Swanson pointed out that sex and gender definitions were the focus of the decision, but Swanson saw the case differently boiling down to documents and a historical record.
“It is undisputed the two birth certificates (in this case) are the most reasonable accurate record of a historic event — the birth of the human being — based upon the most commonly used methodology of determining whether a newborn baby is a boy or a girl. It is the same methodology humans have been using since we lived in caves or simple mud huts — the appearance of the baby’s genitalia,” Swanson wrote. “Appellees are not challenging the original recording of what sex someone was identified at birth but rather the restriction on who may obtain an amended birth certificate.”
Swanson disagreed with the majority, saying a person doesn’t necessarily have the right to change the birth certificate.
“They also reserve the right to subsequently change their birth certificate to a different gender in the future, without a limiting principle as to their exercise of this so-called fundamental right,” Swanson said. “It does not stretch the imagination to understand why the Legislature declined to codify this scheme.”
Both Rice and Swanson argued that the court’s actions make the birth certificate something more like a gender identity certificate.
“I sympathize with the plaintiffs and with Justice Baker’s desire to make room in our society for any competent adult to express their identity in a manner that comports with their own sense of self and their innate personal dignity,” Swanson said. “The Legislature and the Executive agencies could write statutes and driver’s license policies to accommodate the plaintiff’s wishes, but the Constitution does not compel them to do so.”
Swanson also said that the Montana Supreme Court has set up a new, novel interpretation “based upon spurious reasoning and supported by a bare majority of the court.”
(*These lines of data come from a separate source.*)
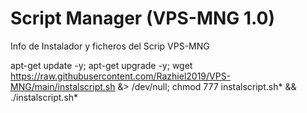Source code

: # Script Manager (VPS-MNG 1.0)
Info de Instalador y ficheros del Scrip VPS-MNG

apt-get update -y; apt-get upgrade -y; wget https://raw.githubusercontent.com/Razhiel2019/VPS-MNG/main/instalscript.sh &> /dev/null; chmod 777 instalscript.sh* && ./instalscript.sh*
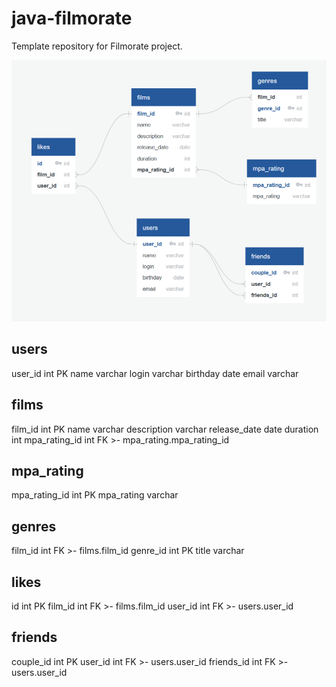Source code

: # java-filmorate
Template repository for Filmorate project.

![ER](/ER.png)

users
-------
user_id int PK
name varchar
login varchar
birthday date
email varchar

films
-------
film_id int PK
name varchar
description varchar
release_date date
duration int
mpa_rating_id int FK >- mpa_rating.mpa_rating_id

mpa_rating
-------
mpa_rating_id int PK
mpa_rating varchar

genres
-------
film_id int FK >- films.film_id
genre_id int PK
title varchar

likes
-------
id int PK
film_id int FK >- films.film_id
user_id int FK >- users.user_id

friends
-------
couple_id int PK
user_id int FK >- users.user_id
friends_id int FK >- users.user_id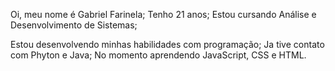 Oi, meu nome é Gabriel Farinela;
Tenho 21 anos;
Estou cursando Análise e Desenvolvimento de Sistemas;

Estou desenvolvendo minhas habilidades com programação;
Ja tive contato com Phyton e Java;
No momento aprendendo JavaScript, CSS e HTML.


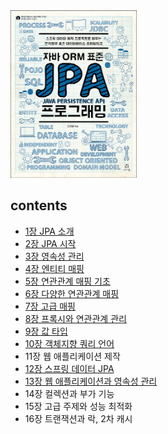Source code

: <img src="img.png" width="40%">

## contents

- [1장 JPA 소개](contents/1/README.md)
- [2장 JPA 시작](contents/2/README.md)
- [3장 영속성 관리](contents/3/README.md)
- [4장 엔티티 매핑](contents/4/README.md)
- [5장 연관관계 매핑 기초](contents/5/README.md)
- [6장 다양한 연관관계 매핑](contents/6/README.md)
- [7장 고급 매핑](contents/7/README.md)
- [8장 프록시와 연관관계 관리](contents/8/README.md)
- [9장 값 타입](contents/9/README.md)
- [10장 객체지향 쿼리 언어](contents/10/README.md)
- 11장 웹 애플리케이션 제작
- [12장 스프링 데이터 JPA](contents/12/README.md)
- [13장 웹 애플리케이션과 영속성 관리](contents/13/README.md)
- 14장 컬렉션과 부가 기능
- 15장 고급 주제와 성능 최적화
- 16장 트랜잭션과 락, 2차 캐시
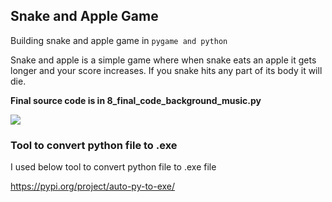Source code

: ## Snake and Apple Game
Building snake and apple game in `pygame and python`

Snake and apple is a simple game where when snake eats an apple it gets longer and your score increases. If you snake hits any part of its body it will die.


**Final source code is in 8_final_code_background_music.py**

![](game_preview.gif)

### Tool to convert python file to .exe

I used below tool to convert python file to .exe file

https://pypi.org/project/auto-py-to-exe/
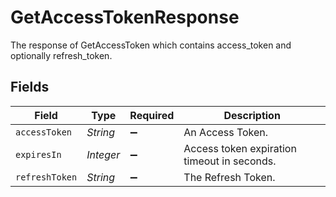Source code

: # GetAccessTokenResponse

The response of GetAccessToken which contains access_token and optionally refresh_token.


## Fields

| Field                                       | Type                                        | Required                                    | Description                                 |
| ------------------------------------------- | ------------------------------------------- | ------------------------------------------- | ------------------------------------------- |
| `accessToken`                               | *String*                                    | :heavy_minus_sign:                          | An Access Token.                            |
| `expiresIn`                                 | *Integer*                                   | :heavy_minus_sign:                          | Access token expiration timeout in seconds. |
| `refreshToken`                              | *String*                                    | :heavy_minus_sign:                          | The Refresh Token.                          |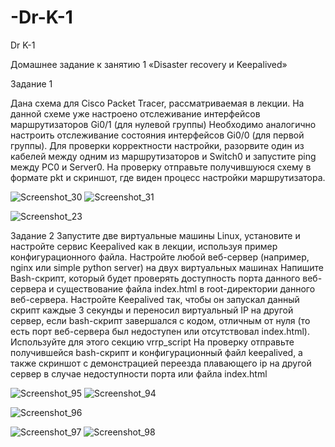 # -Dr-K-1
 Dr K-1

 Домашнее задание к занятию 1 «Disaster recovery и Keepalived»

 Задание 1

 Дана схема для Cisco Packet Tracer, рассматриваемая в лекции.
На данной схеме уже настроено отслеживание интерфейсов маршрутизаторов Gi0/1 (для нулевой группы)
Необходимо аналогично настроить отслеживание состояния интерфейсов Gi0/0 (для первой группы).
Для проверки корректности настройки, разорвите один из кабелей между одним из маршрутизаторов и Switch0 и запустите ping между PC0 и Server0.
На проверку отправьте получившуюся схему в формате pkt и скриншот, где виден процесс настройки маршрутизатора.

![Screenshot_30](https://github.com/user-attachments/assets/5a4837c3-83af-4011-905a-823afd714a6e)
![Screenshot_31](https://github.com/user-attachments/assets/2bd9cb30-4c61-4261-ac20-96087401b679)

![Screenshot_23](https://github.com/user-attachments/assets/540eb7c5-7432-4c73-88ba-ba1a1f381ac0)


Задание 2
Запустите две виртуальные машины Linux, установите и настройте сервис Keepalived как в лекции, используя пример конфигурационного файла.
Настройте любой веб-сервер (например, nginx или simple python server) на двух виртуальных машинах
Напишите Bash-скрипт, который будет проверять доступность порта данного веб-сервера и существование файла index.html в root-директории данного веб-сервера.
Настройте Keepalived так, чтобы он запускал данный скрипт каждые 3 секунды и переносил виртуальный IP на другой сервер, если bash-скрипт завершался с кодом, отличным от нуля (то есть порт веб-сервера был недоступен или отсутствовал index.html). Используйте для этого секцию vrrp_script
На проверку отправьте получившейся bash-скрипт и конфигурационный файл keepalived, а также скриншот с демонстрацией переезда плавающего ip на другой сервер в случае недоступности порта или файла index.html



![Screenshot_95](https://github.com/user-attachments/assets/040ea4af-aeed-4ffe-86cd-f6809d4e59ab)
![Screenshot_94](https://github.com/user-attachments/assets/01496b34-827b-4c99-acde-ff6f15796c8f)

![Screenshot_96](https://github.com/user-attachments/assets/91b42d27-b599-40be-ad57-342db21f7771)

![Screenshot_97](https://github.com/user-attachments/assets/753c9744-2132-410c-95f8-2b3dea917ce2)
![Screenshot_98](https://github.com/user-attachments/assets/5c36cdea-530b-4709-8b84-4a4f3b15fba1)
“Such court opinions will not endure, nor should they. The court will have to take a future opportunity, hopefully on a more complete district court record and with parties who have standing all of their claims to clean up this mess and discern the right constitutional holding. Between that day and this, we must suffer the consequences of today’s judicial misadventures.”
What happens next
The decision continues to hold in place Menahan’s order that stops the court from imposing the law that only allows birth certificates to be changed with a court order or in the case of a clerical error. Montanans will continue — until the resolution of the case — to have access to identity documents that match their gender.
The case will head back to Lewis and Clark District Court in Helena for a trial. Regardless of the conclusion of the court case, which could take months or even years, that decision could — and likely — will be appealed to the Montana Supreme Court, which could reconsider or modify its opinion on this issue.
“This is a good day not just for transgender individuals but for all Montanans,” said Akilah Deernose, executive director of the ACLU of Montana. “Our Constitution exists to protect all of us from government overreach and we are pleased that the Montana Supreme Court faithfully interpreted our Equal Protection Clause to protect against unlawful discrimination.”